━━ Available records ━━
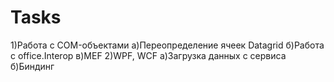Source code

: # Tasks
1)Работа с COM-объектами
а)Переопределение ячеек Datagrid
б)Работа с office.Interop
в)MEF
2)WPF, WCF
а)Загрузка данных с сервиса
б)Биндинг
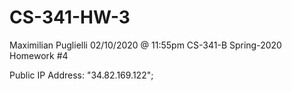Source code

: # CS-341-HW-3

Maximilian Puglielli
02/10/2020 @ 11:55pm
CS-341-B Spring-2020
Homework #4


Public IP Address: "34.82.169.122";
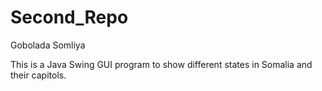 # Second_Repo
Gobolada Somliya

This is a Java Swing GUI program to show different states in Somalia and their capitols.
━━━
## Directions for this task
Each line with "Работа" in it must be identified and copied from the material.

## Written answer
1)Работа с COM-объектами
б)Работа с office.Interop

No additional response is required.